Japan Is Paying Atomic Bomb Survivors to Tell Their Stories

Atomic bomb dome
Atomic bomb dome | © Terence Mangram/Flickr
Lucy Dayman

In 1945, the Japanese cities of Nagasaki and Hiroshima were obliterated by U.S. atomic bombings during the final stages of World War II. The first event happened on August 6, when an American B-29 bomber dropped the world’s first atomic bomb over Hiroshima, wiping out around 90% of the city and killing 80,000 people instantly. Many others perished due to radiation and illness not long after.

Three days after that attack, a second B-29 bomber went on to unleash another bomb on Nagasaki, wiping out around 40,000 more people and leaving more death and destruction in its wake. A devastating moment in the history of humanity, it’s an important reminder of how dark times of conflict can get.

Between 2012 and 2014, the cities of Hiroshima and Nagasaki started training survivors of the events, known as “hibakushas” to become storytellers. Today there are about 100 storytellers in total, mainly locals who have gone on to share their testimonies of what it was like to live through this horrific moment in human history.


As well as giving talks at Hiroshima Peace Memorial Museum and Nagasaki Atomic Bomb Museum, they’ve toured throughout the country passing on messages of great sadness, but also stories of resilience and peace.

Prior to now, those hosting the events and requesting the speakers, were required to cover the costs of transport, lodging and any other additional expenses. For smaller government organisations, the financial burden meant that they had to give up on their hopes of bringing a storyteller to their town.

In order to help share the stories of “hibakushas” and ease the financial burden of this important initiative, Japan’s Health, Labour and Welfare Ministry has just announced that they’ll factor in a 30 million yen (US$280,000) in the draft of the 2018 budget to help share the storytellers’ messages with not only Japan, but the world. The government has also stated they’ll conduct English lessons to prepare those planning to talk overseas.


Serving as contact points for the storytellers, the Hiroshima Peace Memorial Museum and Nagasaki Atomic Bomb Museum reported that in 2016 there were 180 requests for storytellers to appear at universities, schools and other organised events across the nation.
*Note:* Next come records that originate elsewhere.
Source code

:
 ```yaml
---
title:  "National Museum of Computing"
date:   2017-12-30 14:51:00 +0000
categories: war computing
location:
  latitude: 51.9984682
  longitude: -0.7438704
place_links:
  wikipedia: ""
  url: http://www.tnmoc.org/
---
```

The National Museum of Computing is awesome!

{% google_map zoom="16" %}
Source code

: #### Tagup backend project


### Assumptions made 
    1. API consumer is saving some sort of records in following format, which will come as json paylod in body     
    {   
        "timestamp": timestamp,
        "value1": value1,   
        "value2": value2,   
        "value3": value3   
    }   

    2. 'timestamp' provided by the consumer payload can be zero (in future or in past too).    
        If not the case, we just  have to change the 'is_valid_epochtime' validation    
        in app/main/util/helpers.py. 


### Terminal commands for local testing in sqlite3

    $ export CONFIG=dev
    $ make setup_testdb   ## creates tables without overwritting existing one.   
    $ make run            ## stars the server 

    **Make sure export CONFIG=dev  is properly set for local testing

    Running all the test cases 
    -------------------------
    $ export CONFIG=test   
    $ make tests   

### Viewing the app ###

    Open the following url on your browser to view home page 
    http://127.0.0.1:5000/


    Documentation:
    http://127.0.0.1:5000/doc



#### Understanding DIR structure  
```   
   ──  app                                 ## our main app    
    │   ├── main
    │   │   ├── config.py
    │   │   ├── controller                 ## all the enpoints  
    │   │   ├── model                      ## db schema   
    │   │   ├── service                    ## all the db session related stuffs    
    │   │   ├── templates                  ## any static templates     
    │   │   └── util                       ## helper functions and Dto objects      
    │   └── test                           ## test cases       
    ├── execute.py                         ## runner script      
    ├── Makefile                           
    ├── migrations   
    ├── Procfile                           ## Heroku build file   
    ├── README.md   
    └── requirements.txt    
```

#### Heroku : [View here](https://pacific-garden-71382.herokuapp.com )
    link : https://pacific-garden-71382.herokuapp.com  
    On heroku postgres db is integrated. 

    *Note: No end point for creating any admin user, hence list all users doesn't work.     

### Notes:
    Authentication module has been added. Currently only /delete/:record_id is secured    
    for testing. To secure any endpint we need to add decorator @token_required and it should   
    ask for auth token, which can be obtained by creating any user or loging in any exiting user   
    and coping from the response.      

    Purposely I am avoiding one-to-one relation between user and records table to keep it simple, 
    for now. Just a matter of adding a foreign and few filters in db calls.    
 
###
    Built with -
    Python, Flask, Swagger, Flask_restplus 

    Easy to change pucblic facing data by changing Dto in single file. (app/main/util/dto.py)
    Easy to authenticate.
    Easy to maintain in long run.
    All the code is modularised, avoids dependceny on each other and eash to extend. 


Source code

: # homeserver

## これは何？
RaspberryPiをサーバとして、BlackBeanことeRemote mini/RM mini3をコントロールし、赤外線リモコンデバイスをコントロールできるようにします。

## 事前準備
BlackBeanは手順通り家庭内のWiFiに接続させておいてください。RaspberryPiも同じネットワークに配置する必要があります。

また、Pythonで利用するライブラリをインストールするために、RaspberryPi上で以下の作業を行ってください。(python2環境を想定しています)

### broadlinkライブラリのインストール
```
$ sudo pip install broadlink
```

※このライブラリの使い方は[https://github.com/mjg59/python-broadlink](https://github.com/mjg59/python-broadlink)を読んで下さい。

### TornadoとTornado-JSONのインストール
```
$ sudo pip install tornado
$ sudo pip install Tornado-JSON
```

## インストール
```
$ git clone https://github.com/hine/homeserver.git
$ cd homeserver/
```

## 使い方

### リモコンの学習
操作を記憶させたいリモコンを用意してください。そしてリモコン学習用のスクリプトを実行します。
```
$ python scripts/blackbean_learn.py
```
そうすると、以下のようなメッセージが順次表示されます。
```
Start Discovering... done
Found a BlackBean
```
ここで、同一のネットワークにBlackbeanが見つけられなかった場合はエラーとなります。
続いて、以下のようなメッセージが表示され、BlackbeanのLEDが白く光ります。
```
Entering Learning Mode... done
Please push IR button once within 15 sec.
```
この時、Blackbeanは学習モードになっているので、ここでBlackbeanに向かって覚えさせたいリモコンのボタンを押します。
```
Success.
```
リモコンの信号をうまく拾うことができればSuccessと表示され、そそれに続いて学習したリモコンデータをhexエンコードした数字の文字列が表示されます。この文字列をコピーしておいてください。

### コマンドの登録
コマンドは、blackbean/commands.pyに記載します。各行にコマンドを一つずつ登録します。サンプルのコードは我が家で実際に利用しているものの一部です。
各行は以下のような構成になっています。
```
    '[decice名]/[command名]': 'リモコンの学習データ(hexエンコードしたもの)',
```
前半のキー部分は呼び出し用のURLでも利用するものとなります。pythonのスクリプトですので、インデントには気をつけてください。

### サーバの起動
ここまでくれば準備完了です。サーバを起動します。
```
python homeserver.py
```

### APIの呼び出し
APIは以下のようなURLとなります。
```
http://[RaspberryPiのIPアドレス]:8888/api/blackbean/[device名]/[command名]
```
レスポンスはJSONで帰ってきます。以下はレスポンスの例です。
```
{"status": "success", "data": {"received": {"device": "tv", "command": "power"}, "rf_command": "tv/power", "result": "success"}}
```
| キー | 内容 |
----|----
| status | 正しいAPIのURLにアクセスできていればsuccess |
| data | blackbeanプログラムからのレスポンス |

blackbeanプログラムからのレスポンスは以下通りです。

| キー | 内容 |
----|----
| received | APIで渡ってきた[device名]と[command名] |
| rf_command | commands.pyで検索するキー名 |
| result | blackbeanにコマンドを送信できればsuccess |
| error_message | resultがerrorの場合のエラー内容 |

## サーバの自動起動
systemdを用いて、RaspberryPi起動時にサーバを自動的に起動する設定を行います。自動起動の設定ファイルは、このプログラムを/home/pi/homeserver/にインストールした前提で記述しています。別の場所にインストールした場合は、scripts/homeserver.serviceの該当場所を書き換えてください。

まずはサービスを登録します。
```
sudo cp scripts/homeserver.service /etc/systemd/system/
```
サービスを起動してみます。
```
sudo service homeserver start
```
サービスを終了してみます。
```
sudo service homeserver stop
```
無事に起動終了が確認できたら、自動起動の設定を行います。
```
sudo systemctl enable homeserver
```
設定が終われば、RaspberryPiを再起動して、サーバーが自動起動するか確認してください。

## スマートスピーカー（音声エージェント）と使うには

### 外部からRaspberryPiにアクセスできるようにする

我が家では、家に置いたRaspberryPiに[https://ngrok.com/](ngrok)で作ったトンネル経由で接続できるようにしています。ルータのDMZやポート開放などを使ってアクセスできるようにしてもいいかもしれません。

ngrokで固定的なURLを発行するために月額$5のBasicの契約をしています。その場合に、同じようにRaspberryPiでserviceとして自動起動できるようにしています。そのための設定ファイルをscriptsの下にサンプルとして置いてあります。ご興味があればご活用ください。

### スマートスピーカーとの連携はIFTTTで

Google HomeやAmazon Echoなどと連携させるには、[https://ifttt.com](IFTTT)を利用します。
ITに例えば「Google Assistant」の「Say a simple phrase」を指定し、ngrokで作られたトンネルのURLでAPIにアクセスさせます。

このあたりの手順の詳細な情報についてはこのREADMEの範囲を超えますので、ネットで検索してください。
With this recent announcement that number is sure to skyrocket.

As of March last year, the official combined number of “hibakusha,” from both Nagasaki and Hiroshima was 164,621 and the average age 81.41. However, the message won’t be forgotten as the storytellers will also have “A-bomb legacy successors,” people who can continue the storytelling after the first generation of survivors have passed on.

Like Pope Francis reminded us at the beginning of this year, though it happened in the past, it’s something we can continue to learn from to this day.